*** Opening of Source material ***

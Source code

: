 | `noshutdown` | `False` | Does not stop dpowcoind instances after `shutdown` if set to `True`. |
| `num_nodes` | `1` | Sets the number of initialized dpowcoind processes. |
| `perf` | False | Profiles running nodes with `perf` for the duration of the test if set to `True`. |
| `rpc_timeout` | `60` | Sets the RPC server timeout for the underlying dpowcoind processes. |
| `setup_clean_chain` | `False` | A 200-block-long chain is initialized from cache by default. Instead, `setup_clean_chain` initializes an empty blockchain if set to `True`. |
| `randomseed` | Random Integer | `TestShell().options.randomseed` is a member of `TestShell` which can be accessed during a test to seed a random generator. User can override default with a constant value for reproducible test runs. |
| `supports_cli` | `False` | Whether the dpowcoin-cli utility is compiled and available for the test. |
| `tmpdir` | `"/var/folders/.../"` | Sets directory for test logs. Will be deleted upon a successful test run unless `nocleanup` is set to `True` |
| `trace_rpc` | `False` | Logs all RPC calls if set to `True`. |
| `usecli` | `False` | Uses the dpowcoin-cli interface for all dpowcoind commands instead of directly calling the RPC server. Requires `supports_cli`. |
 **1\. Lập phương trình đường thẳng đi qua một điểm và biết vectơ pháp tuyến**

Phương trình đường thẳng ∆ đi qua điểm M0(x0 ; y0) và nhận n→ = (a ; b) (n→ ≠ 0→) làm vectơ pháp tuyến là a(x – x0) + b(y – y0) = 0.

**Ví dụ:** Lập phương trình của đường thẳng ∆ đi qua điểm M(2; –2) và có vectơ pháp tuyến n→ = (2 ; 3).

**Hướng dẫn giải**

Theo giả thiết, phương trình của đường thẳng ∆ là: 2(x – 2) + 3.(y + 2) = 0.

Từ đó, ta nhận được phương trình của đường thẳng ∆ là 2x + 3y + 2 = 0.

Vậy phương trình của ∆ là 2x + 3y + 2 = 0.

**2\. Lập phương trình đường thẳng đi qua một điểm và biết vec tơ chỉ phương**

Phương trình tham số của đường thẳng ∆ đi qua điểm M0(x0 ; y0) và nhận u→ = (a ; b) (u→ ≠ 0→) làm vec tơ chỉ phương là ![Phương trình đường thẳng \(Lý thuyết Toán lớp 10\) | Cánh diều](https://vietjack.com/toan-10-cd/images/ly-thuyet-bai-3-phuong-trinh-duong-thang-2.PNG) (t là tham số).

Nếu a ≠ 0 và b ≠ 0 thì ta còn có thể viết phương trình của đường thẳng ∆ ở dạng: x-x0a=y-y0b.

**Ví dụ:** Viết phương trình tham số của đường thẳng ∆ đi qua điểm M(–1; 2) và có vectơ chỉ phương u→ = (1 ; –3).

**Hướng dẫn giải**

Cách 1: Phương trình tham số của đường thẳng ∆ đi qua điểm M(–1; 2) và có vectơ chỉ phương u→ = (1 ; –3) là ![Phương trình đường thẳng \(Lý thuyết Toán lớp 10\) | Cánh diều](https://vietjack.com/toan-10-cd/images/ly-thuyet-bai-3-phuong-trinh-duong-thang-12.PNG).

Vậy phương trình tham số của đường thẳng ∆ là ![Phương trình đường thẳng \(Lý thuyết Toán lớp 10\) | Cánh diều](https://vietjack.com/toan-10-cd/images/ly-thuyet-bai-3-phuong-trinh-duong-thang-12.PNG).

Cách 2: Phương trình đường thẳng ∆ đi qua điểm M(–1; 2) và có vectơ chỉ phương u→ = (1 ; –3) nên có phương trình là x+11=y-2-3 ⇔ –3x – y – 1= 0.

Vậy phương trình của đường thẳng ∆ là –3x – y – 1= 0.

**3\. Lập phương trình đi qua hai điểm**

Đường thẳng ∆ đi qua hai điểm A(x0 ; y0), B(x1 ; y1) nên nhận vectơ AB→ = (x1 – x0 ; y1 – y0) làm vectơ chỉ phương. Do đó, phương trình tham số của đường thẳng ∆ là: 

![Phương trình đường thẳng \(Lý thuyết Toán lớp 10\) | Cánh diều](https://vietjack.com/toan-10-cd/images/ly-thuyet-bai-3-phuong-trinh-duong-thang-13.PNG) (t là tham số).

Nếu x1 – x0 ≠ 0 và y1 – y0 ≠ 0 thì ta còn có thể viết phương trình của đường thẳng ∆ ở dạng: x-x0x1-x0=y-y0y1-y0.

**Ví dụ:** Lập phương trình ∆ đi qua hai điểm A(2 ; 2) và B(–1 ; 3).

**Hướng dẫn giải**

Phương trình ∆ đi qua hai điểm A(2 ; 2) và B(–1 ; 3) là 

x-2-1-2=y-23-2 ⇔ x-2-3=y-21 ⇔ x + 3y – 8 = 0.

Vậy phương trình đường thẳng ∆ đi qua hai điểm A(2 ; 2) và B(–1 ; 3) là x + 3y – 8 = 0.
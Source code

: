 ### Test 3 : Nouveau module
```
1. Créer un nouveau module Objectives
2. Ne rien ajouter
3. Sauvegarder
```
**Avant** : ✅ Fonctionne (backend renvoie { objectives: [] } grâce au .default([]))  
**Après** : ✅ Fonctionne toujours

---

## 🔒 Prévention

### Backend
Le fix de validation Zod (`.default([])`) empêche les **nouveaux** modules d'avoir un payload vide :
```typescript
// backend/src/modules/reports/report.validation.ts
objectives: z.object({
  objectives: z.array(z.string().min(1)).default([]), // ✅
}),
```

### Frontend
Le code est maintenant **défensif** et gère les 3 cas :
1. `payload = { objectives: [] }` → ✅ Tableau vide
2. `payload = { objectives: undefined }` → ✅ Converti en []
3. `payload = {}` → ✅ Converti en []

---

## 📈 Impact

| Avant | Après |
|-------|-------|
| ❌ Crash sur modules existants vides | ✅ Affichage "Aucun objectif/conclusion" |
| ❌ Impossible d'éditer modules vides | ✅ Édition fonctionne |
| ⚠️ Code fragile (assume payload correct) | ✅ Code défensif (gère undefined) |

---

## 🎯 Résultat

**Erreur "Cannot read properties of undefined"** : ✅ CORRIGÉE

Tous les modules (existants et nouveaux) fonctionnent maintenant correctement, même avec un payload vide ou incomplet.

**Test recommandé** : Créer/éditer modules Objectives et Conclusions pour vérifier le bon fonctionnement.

*** Close of Source material ***

Type out all of the records again, exactly.

Source code

: | `noshutdown` | `False` | Does not stop dpowcoind instances after `shutdown` if set to `True`. |
| `num_nodes` | `1` | Sets the number of initialized dpowcoind processes. |
| `perf` | False | Profiles running nodes with `perf` for the duration of the test if set to `True`. |
| `rpc_timeout` | `60` | Sets the RPC server timeout for the underlying dpowcoind processes. |
| `setup_clean_chain` | `False` | A 200-block-long chain is initialized from cache by default. Instead, `setup_clean_chain` initializes an empty blockchain if set to `True`. |
| `randomseed` | Random Integer | `TestShell().options.randomseed` is a member of `TestShell` which can be accessed during a test to seed a random generator. User can override default with a constant value for reproducible test runs. |
| `supports_cli` | `False` | Whether the dpowcoin-cli utility is compiled and available for the test. |
| `tmpdir` | `"/var/folders/.../"` | Sets directory for test logs. Will be deleted upon a successful test run unless `nocleanup` is set to `True` |
| `trace_rpc` | `False` | Logs all RPC calls if set to `True`. |
| `usecli` | `False` | Uses the dpowcoin-cli interface for all dpowcoind commands instead of directly calling the RPC server. Requires `supports_cli`. |
 **1\. Lập phương trình đường thẳng đi qua một điểm và biết vectơ pháp tuyến**

Phương trình đường thẳng ∆ đi qua điểm M0(x0 ; y0) và nhận n→ = (a ; b) (n→ ≠ 0→) làm vectơ pháp tuyến là a(x – x0) + b(y – y0) = 0.

**Ví dụ:** Lập phương trình của đường thẳng ∆ đi qua điểm M(2; –2) và có vectơ pháp tuyến n→ = (2 ; 3).

**Hướng dẫn giải**

Theo giả thiết, phương trình của đường thẳng ∆ là: 2(x – 2) + 3.(y + 2) = 0.

Từ đó, ta nhận được phương trình của đường thẳng ∆ là 2x + 3y + 2 = 0.

Vậy phương trình của ∆ là 2x + 3y + 2 = 0.

**2\. Lập phương trình đường thẳng đi qua một điểm và biết vec tơ chỉ phương**

Phương trình tham số của đường thẳng ∆ đi qua điểm M0(x0 ; y0) và nhận u→ = (a ; b) (u→ ≠ 0→) làm vec tơ chỉ phương là ![Phương trình đường thẳng \(Lý thuyết Toán lớp 10\) | Cánh diều](https://vietjack.com/toan-10-cd/images/ly-thuyet-bai-3-phuong-trinh-duong-thang-2.PNG) (t là tham số).

Nếu a ≠ 0 và b ≠ 0 thì ta còn có thể viết phương trình của đường thẳng ∆ ở dạng: x-x0a=y-y0b.

**Ví dụ:** Viết phương trình tham số của đường thẳng ∆ đi qua điểm M(–1; 2) và có vectơ chỉ phương u→ = (1 ; –3).

**Hướng dẫn giải**

Cách 1: Phương trình tham số của đường thẳng ∆ đi qua điểm M(–1; 2) và có vectơ chỉ phương u→ = (1 ; –3) là ![Phương trình đường thẳng \(Lý thuyết Toán lớp 10\) | Cánh diều](https://vietjack.com/toan-10-cd/images/ly-thuyet-bai-3-phuong-trinh-duong-thang-12.PNG).

Vậy phương trình tham số của đường thẳng ∆ là ![Phương trình đường thẳng \(Lý thuyết Toán lớp 10\) | Cánh diều](https://vietjack.com/toan-10-cd/images/ly-thuyet-bai-3-phuong-trinh-duong-thang-12.PNG).

Cách 2: Phương trình đường thẳng ∆ đi qua điểm M(–1; 2) và có vectơ chỉ phương u→ = (1 ; –3) nên có phương trình là x+11=y-2-3 ⇔ –3x – y – 1= 0.

Vậy phương trình của đường thẳng ∆ là –3x – y – 1= 0.

**3\. Lập phương trình đi qua hai điểm**

Đường thẳng ∆ đi qua hai điểm A(x0 ; y0), B(x1 ; y1) nên nhận vectơ AB→ = (x1 – x0 ; y1 – y0) làm vectơ chỉ phương. Do đó, phương trình tham số của đường thẳng ∆ là: 

![Phương trình đường thẳng \(Lý thuyết Toán lớp 10\) | Cánh diều](https://vietjack.com/toan-10-cd/images/ly-thuyet-bai-3-phuong-trinh-duong-thang-13.PNG) (t là tham số).

Nếu x1 – x0 ≠ 0 và y1 – y0 ≠ 0 thì ta còn có thể viết phương trình của đường thẳng ∆ ở dạng: x-x0x1-x0=y-y0y1-y0.

**Ví dụ:** Lập phương trình ∆ đi qua hai điểm A(2 ; 2) và B(–1 ; 3).

**Hướng dẫn giải**

Phương trình ∆ đi qua hai điểm A(2 ; 2) và B(–1 ; 3) là 

x-2-1-2=y-23-2 ⇔ x-2-3=y-21 ⇔ x + 3y – 8 = 0.

Vậy phương trình đường thẳng ∆ đi qua hai điểm A(2 ; 2) và B(–1 ; 3) là x + 3y – 8 = 0.
Source code

: ### Test 3 : Nouveau module
```
1. Créer un nouveau module Objectives
2. Ne rien ajouter
3. Sauvegarder
```
**Avant** : ✅ Fonctionne (backend renvoie { objectives: [] } grâce au .default([]))  
**Après** : ✅ Fonctionne toujours

---

## 🔒 Prévention

### Backend
Le fix de validation Zod (`.default([])`) empêche les **nouveaux** modules d'avoir un payload vide :
```typescript
// backend/src/modules/reports/report.validation.ts
objectives: z.object({
  objectives: z.array(z.string().min(1)).default([]), // ✅
}),
```

### Frontend
Le code est maintenant **défensif** et gère les 3 cas :
1. `payload = { objectives: [] }` → ✅ Tableau vide
2. `payload = { objectives: undefined }` → ✅ Converti en []
3. `payload = {}` → ✅ Converti en []

---

## 📈 Impact

| Avant | Après |
|-------|-------|
| ❌ Crash sur modules existants vides | ✅ Affichage "Aucun objectif/conclusion" |
| ❌ Impossible d'éditer modules vides | ✅ Édition fonctionne |
| ⚠️ Code fragile (assume payload correct) | ✅ Code défensif (gère undefined) |

---

## 🎯 Résultat

**Erreur "Cannot read properties of undefined"** : ✅ CORRIGÉE

Tous les modules (existants et nouveaux) fonctionnent maintenant correctement, même avec un payload vide ou incomplet.

**Test recommandé** : Créer/éditer modules Objectives et Conclusions pour vérifier le bon fonctionnement.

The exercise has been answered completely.